(To do):
Nothing beyond the line containing "齐高张后，不从诸侯。晋女叔宽" should be printed; print each line exactly from the first line of the listing below through it.
- - -
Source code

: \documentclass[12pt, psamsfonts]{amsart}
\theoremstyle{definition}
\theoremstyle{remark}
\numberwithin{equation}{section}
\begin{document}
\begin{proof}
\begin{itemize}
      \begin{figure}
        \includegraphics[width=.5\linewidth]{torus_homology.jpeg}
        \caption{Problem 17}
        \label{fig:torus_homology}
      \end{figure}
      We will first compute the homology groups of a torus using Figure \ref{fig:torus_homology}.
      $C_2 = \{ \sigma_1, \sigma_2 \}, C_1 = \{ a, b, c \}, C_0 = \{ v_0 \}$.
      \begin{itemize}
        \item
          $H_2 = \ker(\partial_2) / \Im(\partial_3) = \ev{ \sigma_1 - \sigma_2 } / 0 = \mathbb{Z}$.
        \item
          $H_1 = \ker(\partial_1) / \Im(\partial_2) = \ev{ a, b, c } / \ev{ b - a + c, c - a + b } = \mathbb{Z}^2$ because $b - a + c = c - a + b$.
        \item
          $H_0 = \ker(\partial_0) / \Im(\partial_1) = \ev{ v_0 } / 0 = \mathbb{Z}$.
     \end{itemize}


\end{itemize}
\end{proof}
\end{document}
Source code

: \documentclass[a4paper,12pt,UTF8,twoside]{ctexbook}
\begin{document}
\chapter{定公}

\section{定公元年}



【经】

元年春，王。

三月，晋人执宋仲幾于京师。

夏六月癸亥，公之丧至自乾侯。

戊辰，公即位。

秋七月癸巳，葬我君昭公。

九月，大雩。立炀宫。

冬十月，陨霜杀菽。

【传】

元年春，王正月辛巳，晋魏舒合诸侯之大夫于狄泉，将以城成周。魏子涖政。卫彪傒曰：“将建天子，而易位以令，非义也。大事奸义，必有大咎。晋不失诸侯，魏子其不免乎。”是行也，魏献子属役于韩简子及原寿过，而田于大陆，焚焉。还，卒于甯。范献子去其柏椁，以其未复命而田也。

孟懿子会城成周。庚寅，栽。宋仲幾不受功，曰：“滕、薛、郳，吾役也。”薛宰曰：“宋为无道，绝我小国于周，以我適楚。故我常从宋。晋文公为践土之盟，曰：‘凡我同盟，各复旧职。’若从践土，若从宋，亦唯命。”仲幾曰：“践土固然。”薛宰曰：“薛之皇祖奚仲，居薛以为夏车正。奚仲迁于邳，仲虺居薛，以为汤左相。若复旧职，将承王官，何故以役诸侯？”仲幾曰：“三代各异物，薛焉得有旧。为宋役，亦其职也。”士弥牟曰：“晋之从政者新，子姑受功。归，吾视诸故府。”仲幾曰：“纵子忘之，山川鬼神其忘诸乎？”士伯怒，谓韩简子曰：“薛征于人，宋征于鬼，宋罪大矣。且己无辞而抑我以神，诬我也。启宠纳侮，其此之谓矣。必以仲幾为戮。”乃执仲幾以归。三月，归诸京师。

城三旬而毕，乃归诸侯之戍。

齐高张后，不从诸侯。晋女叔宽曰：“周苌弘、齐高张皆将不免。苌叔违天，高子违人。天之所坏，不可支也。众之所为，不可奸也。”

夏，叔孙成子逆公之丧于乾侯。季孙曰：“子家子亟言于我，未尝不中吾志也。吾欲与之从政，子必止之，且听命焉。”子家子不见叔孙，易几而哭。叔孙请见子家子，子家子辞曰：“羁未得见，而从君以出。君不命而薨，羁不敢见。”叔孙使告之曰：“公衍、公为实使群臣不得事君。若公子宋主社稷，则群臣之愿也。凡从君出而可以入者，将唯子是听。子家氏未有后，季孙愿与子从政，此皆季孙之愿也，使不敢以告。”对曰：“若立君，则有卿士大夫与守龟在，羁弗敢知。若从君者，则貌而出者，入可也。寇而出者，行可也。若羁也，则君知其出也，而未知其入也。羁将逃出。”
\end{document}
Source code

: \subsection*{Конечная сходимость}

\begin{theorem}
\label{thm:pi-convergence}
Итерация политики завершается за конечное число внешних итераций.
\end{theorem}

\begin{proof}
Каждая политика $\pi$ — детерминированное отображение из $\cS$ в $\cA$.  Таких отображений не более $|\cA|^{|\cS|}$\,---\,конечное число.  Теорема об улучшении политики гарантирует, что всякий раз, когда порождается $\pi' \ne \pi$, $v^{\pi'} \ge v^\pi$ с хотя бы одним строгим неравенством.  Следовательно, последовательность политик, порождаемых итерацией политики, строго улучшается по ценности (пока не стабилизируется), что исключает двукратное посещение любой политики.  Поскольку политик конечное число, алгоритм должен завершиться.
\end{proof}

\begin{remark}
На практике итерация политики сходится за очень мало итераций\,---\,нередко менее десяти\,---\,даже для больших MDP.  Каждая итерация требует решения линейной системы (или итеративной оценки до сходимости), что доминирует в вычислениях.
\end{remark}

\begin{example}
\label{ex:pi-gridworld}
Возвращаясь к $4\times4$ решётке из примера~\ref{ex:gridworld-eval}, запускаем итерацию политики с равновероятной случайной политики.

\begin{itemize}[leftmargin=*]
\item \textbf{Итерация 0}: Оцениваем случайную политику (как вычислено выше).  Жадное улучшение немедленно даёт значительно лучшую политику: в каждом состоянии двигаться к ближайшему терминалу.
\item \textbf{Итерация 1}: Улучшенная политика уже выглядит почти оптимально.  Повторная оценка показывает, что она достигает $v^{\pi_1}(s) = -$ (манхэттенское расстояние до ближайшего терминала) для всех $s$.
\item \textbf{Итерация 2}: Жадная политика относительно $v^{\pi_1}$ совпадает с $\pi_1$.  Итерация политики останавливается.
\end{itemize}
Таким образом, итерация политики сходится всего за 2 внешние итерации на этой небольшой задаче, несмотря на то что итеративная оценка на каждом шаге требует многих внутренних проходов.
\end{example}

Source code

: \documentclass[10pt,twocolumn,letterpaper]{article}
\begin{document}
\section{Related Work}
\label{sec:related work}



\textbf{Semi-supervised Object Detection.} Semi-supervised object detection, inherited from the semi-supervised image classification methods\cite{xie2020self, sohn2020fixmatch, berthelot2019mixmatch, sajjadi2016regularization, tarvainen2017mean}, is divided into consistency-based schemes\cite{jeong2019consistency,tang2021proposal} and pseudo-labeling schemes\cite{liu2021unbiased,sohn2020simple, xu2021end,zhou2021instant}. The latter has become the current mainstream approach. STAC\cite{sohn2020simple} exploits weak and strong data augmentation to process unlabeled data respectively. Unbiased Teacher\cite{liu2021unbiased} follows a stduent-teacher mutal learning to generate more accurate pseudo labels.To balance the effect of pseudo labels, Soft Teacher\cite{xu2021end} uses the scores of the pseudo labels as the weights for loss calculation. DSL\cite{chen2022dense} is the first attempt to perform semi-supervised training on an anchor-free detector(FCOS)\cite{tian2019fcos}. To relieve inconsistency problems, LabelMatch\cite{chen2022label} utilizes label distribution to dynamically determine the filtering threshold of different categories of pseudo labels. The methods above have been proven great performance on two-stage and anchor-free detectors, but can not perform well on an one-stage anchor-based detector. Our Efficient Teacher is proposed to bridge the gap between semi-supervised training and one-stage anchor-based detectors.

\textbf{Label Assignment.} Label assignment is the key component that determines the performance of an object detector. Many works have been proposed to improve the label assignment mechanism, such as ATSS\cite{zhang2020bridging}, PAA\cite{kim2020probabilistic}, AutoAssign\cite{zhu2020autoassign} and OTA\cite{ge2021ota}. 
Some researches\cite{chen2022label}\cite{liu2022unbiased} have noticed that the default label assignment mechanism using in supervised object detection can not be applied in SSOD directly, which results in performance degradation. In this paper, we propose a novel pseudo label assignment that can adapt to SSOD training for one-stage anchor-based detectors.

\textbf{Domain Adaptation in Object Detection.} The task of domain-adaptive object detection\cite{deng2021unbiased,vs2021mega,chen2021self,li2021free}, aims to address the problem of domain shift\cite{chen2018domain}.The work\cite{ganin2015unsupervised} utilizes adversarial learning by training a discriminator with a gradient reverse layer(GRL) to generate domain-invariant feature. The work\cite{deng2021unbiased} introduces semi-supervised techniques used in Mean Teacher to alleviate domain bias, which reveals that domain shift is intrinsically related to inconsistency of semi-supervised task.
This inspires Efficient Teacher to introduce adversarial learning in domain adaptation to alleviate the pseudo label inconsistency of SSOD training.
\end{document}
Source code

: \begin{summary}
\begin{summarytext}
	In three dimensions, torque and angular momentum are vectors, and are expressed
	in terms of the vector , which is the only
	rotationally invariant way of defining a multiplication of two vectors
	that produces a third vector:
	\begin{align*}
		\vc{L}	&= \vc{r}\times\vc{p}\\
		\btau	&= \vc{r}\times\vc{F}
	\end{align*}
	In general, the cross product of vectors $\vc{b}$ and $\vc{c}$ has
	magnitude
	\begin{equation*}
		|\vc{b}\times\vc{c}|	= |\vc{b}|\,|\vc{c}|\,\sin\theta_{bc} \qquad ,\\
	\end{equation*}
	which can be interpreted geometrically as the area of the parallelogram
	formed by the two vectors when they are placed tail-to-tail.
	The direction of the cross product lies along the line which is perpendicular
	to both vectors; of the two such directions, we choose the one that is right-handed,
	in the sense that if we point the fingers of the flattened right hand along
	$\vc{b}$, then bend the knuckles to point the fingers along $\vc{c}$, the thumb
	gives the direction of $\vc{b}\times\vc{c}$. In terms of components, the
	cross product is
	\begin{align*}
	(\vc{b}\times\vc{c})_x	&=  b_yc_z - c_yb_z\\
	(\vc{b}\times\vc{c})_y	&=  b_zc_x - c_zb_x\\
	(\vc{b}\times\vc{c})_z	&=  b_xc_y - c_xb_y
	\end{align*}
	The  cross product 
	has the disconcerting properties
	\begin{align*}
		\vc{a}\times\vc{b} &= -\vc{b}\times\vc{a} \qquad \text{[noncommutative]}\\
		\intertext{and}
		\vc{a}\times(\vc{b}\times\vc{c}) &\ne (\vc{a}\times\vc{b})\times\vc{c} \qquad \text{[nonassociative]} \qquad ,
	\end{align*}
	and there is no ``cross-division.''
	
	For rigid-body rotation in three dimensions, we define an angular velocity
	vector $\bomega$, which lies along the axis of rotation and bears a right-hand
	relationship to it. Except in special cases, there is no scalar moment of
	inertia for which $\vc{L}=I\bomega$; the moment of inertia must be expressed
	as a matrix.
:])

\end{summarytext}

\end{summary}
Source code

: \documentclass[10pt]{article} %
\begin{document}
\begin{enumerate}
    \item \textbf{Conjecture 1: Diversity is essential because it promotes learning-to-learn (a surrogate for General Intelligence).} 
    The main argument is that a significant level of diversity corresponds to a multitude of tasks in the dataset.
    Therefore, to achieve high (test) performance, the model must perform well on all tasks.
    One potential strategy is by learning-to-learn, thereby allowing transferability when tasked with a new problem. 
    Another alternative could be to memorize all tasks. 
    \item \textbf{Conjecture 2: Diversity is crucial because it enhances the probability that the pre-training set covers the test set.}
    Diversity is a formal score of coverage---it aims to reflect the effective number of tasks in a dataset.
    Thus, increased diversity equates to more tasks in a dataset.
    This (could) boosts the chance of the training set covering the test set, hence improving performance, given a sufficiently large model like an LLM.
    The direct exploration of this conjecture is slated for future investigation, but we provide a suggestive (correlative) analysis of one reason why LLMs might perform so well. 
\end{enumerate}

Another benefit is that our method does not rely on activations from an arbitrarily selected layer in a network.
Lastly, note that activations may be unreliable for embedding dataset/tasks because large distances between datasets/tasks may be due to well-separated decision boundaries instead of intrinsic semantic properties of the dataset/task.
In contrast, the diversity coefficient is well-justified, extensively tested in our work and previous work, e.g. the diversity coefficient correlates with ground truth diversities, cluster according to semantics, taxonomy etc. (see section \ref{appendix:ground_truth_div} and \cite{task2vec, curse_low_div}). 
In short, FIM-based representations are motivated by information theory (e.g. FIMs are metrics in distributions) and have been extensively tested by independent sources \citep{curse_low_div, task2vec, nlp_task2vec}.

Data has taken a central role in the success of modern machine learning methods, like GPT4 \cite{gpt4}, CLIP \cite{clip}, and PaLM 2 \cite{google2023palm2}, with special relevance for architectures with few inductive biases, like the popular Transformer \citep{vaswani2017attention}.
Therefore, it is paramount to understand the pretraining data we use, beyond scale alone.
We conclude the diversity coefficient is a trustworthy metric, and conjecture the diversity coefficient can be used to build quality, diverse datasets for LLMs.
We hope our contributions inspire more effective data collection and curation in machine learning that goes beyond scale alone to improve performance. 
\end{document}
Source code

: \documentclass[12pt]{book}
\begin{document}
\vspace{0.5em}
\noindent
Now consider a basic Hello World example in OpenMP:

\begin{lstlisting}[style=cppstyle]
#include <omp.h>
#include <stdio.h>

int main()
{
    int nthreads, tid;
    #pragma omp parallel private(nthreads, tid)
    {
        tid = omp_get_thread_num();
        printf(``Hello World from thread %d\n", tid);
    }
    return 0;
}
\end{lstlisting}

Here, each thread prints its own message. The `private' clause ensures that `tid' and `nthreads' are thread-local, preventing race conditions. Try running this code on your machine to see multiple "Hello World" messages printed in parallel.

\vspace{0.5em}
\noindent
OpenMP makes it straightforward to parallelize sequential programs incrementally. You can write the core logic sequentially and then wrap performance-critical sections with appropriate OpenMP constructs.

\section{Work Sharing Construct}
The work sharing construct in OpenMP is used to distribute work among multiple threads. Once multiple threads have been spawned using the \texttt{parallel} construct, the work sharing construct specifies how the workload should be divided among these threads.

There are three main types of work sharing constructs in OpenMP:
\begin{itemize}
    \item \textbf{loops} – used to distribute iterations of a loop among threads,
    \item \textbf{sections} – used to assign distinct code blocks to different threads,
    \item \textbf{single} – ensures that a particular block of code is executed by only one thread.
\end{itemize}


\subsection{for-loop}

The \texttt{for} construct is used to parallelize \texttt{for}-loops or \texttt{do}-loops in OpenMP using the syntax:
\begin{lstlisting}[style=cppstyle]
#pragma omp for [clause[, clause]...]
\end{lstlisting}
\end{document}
- - -
(Solution):
Source code

: \documentclass[12pt, psamsfonts]{amsart}
\theoremstyle{definition}
\theoremstyle{remark}
\numberwithin{equation}{section}
\begin{document}
\begin{proof}
\begin{itemize}
      \begin{figure}
        \includegraphics[width=.5\linewidth]{torus_homology.jpeg}
        \caption{Problem 17}
        \label{fig:torus_homology}
      \end{figure}
      We will first compute the homology groups of a torus using Figure \ref{fig:torus_homology}.
      $C_2 = \{ \sigma_1, \sigma_2 \}, C_1 = \{ a, b, c \}, C_0 = \{ v_0 \}$.
      \begin{itemize}
        \item
          $H_2 = \ker(\partial_2) / \Im(\partial_3) = \ev{ \sigma_1 - \sigma_2 } / 0 = \mathbb{Z}$.
        \item
          $H_1 = \ker(\partial_1) / \Im(\partial_2) = \ev{ a, b, c } / \ev{ b - a + c, c - a + b } = \mathbb{Z}^2$ because $b - a + c = c - a + b$.
        \item
          $H_0 = \ker(\partial_0) / \Im(\partial_1) = \ev{ v_0 } / 0 = \mathbb{Z}$.
     \end{itemize}


\end{itemize}
\end{proof}
\end{document}
Source code

: \documentclass[a4paper,12pt,UTF8,twoside]{ctexbook}
\begin{document}
\chapter{定公}

\section{定公元年}



【经】

元年春，王。

三月，晋人执宋仲幾于京师。

夏六月癸亥，公之丧至自乾侯。

戊辰，公即位。

秋七月癸巳，葬我君昭公。

九月，大雩。立炀宫。

冬十月，陨霜杀菽。

【传】

元年春，王正月辛巳，晋魏舒合诸侯之大夫于狄泉，将以城成周。魏子涖政。卫彪傒曰：“将建天子，而易位以令，非义也。大事奸义，必有大咎。晋不失诸侯，魏子其不免乎。”是行也，魏献子属役于韩简子及原寿过，而田于大陆，焚焉。还，卒于甯。范献子去其柏椁，以其未复命而田也。

孟懿子会城成周。庚寅，栽。宋仲幾不受功，曰：“滕、薛、郳，吾役也。”薛宰曰：“宋为无道，绝我小国于周，以我適楚。故我常从宋。晋文公为践土之盟，曰：‘凡我同盟，各复旧职。’若从践土，若从宋，亦唯命。”仲幾曰：“践土固然。”薛宰曰：“薛之皇祖奚仲，居薛以为夏车正。奚仲迁于邳，仲虺居薛，以为汤左相。若复旧职，将承王官，何故以役诸侯？”仲幾曰：“三代各异物，薛焉得有旧。为宋役，亦其职也。”士弥牟曰：“晋之从政者新，子姑受功。归，吾视诸故府。”仲幾曰：“纵子忘之，山川鬼神其忘诸乎？”士伯怒，谓韩简子曰：“薛征于人，宋征于鬼，宋罪大矣。且己无辞而抑我以神，诬我也。启宠纳侮，其此之谓矣。必以仲幾为戮。”乃执仲幾以归。三月，归诸京师。

城三旬而毕，乃归诸侯之戍。

齐高张后，不从诸侯。晋女叔宽曰：“周苌弘、齐高张皆将不免。苌叔违天，高子违人。天之所坏，不可支也。众之所为，不可奸也。”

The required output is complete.